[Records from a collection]
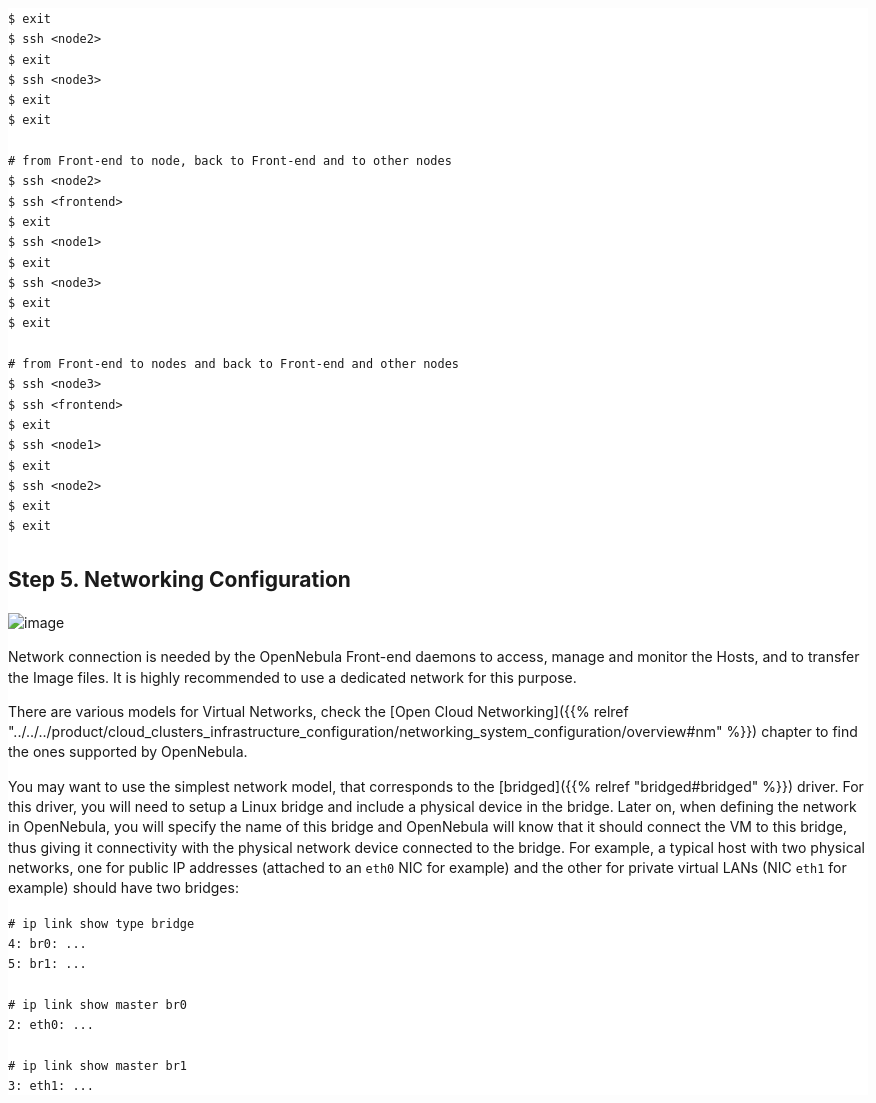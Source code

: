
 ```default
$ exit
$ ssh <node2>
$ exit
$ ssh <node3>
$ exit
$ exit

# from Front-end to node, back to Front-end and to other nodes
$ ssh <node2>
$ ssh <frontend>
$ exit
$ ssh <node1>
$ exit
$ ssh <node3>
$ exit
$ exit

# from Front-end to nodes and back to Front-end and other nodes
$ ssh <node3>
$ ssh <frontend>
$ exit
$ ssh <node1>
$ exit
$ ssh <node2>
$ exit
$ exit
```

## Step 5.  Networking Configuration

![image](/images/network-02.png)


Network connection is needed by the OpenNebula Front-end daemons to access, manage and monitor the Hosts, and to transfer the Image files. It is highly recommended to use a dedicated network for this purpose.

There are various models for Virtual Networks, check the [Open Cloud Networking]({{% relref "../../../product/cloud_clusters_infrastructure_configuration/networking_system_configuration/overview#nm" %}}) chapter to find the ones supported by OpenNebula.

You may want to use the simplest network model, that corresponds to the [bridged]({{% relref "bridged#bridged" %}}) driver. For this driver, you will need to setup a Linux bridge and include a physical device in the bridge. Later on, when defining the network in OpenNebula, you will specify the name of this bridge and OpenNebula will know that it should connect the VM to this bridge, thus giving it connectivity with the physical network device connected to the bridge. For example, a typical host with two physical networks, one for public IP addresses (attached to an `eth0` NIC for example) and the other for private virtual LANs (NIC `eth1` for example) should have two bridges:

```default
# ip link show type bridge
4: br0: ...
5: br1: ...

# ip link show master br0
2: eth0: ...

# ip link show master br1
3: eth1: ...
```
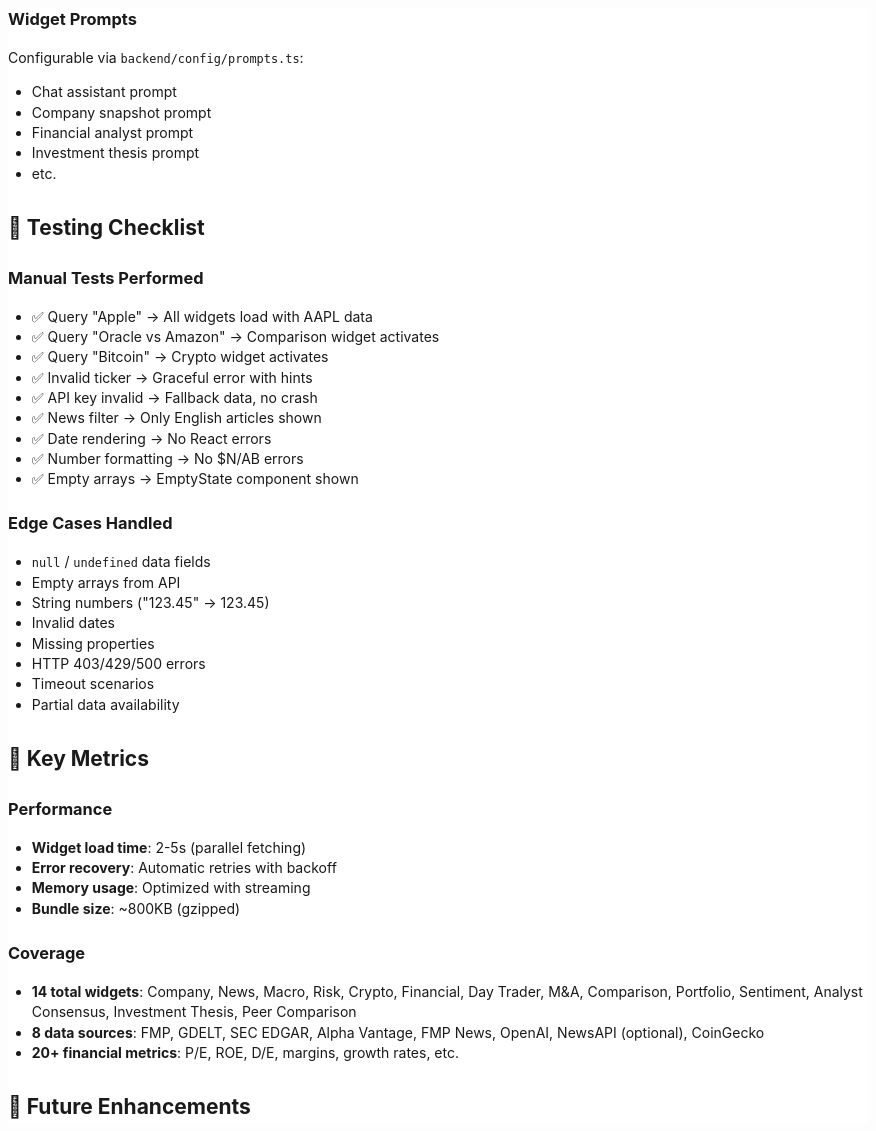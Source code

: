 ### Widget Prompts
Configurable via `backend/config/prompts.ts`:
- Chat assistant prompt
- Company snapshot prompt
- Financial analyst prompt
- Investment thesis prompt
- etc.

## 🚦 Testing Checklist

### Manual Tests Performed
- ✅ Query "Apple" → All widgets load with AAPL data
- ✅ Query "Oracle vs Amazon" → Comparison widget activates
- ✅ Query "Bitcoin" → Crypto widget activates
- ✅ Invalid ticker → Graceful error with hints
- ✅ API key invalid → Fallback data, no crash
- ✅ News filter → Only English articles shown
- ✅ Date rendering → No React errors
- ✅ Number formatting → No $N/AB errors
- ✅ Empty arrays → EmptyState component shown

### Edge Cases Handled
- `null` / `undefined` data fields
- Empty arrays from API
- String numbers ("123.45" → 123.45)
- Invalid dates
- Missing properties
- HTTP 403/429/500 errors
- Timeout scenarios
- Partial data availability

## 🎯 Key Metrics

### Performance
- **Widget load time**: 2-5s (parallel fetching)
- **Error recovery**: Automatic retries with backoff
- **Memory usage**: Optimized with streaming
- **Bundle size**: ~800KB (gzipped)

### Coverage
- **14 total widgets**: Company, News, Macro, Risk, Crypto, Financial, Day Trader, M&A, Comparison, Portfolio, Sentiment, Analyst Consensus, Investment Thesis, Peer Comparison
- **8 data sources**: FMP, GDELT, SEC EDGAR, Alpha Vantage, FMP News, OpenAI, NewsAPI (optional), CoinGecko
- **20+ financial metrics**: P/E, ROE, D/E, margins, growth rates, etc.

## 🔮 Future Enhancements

§ What the exercise asks:
Reproduce the data in full. Do not carry over any picture.

§ Finished task:
Source code

:
 ```default
$ exit
$ ssh <node2>
$ exit
$ ssh <node3>
$ exit
$ exit

# from Front-end to node, back to Front-end and to other nodes
$ ssh <node2>
$ ssh <frontend>
$ exit
$ ssh <node1>
$ exit
$ ssh <node3>
$ exit
$ exit

# from Front-end to nodes and back to Front-end and other nodes
$ ssh <node3>
$ ssh <frontend>
$ exit
$ ssh <node1>
$ exit
$ ssh <node2>
$ exit
$ exit
```

## Step 5.  Networking Configuration

![image](/images/network-02.png)


Network connection is needed by the OpenNebula Front-end daemons to access, manage and monitor the Hosts, and to transfer the Image files. It is highly recommended to use a dedicated network for this purpose.

There are various models for Virtual Networks, check the [Open Cloud Networking]({{% relref "../../../product/cloud_clusters_infrastructure_configuration/networking_system_configuration/overview#nm" %}}) chapter to find the ones supported by OpenNebula.

You may want to use the simplest network model, that corresponds to the [bridged]({{% relref "bridged#bridged" %}}) driver. For this driver, you will need to setup a Linux bridge and include a physical device in the bridge. Later on, when defining the network in OpenNebula, you will specify the name of this bridge and OpenNebula will know that it should connect the VM to this bridge, thus giving it connectivity with the physical network device connected to the bridge. For example, a typical host with two physical networks, one for public IP addresses (attached to an `eth0` NIC for example) and the other for private virtual LANs (NIC `eth1` for example) should have two bridges:

```default
# ip link show type bridge
4: br0: ...
5: br1: ...

# ip link show master br0
2: eth0: ...

# ip link show master br1
3: eth1: ...
```
Source code

: ### Widget Prompts
Configurable via `backend/config/prompts.ts`:
- Chat assistant prompt
- Company snapshot prompt
- Financial analyst prompt
- Investment thesis prompt
- etc.

## 🚦 Testing Checklist

### Manual Tests Performed
- ✅ Query "Apple" → All widgets load with AAPL data
- ✅ Query "Oracle vs Amazon" → Comparison widget activates
- ✅ Query "Bitcoin" → Crypto widget activates
- ✅ Invalid ticker → Graceful error with hints
- ✅ API key invalid → Fallback data, no crash
- ✅ News filter → Only English articles shown
- ✅ Date rendering → No React errors
- ✅ Number formatting → No $N/AB errors
- ✅ Empty arrays → EmptyState component shown

### Edge Cases Handled
- `null` / `undefined` data fields
- Empty arrays from API
- String numbers ("123.45" → 123.45)
- Invalid dates
- Missing properties
- HTTP 403/429/500 errors
- Timeout scenarios
- Partial data availability

## 🎯 Key Metrics

### Performance
- **Widget load time**: 2-5s (parallel fetching)
- **Error recovery**: Automatic retries with backoff
- **Memory usage**: Optimized with streaming
- **Bundle size**: ~800KB (gzipped)

### Coverage
- **14 total widgets**: Company, News, Macro, Risk, Crypto, Financial, Day Trader, M&A, Comparison, Portfolio, Sentiment, Analyst Consensus, Investment Thesis, Peer Comparison
- **8 data sources**: FMP, GDELT, SEC EDGAR, Alpha Vantage, FMP News, OpenAI, NewsAPI (optional), CoinGecko
- **20+ financial metrics**: P/E, ROE, D/E, margins, growth rates, etc.

## 🔮 Future Enhancements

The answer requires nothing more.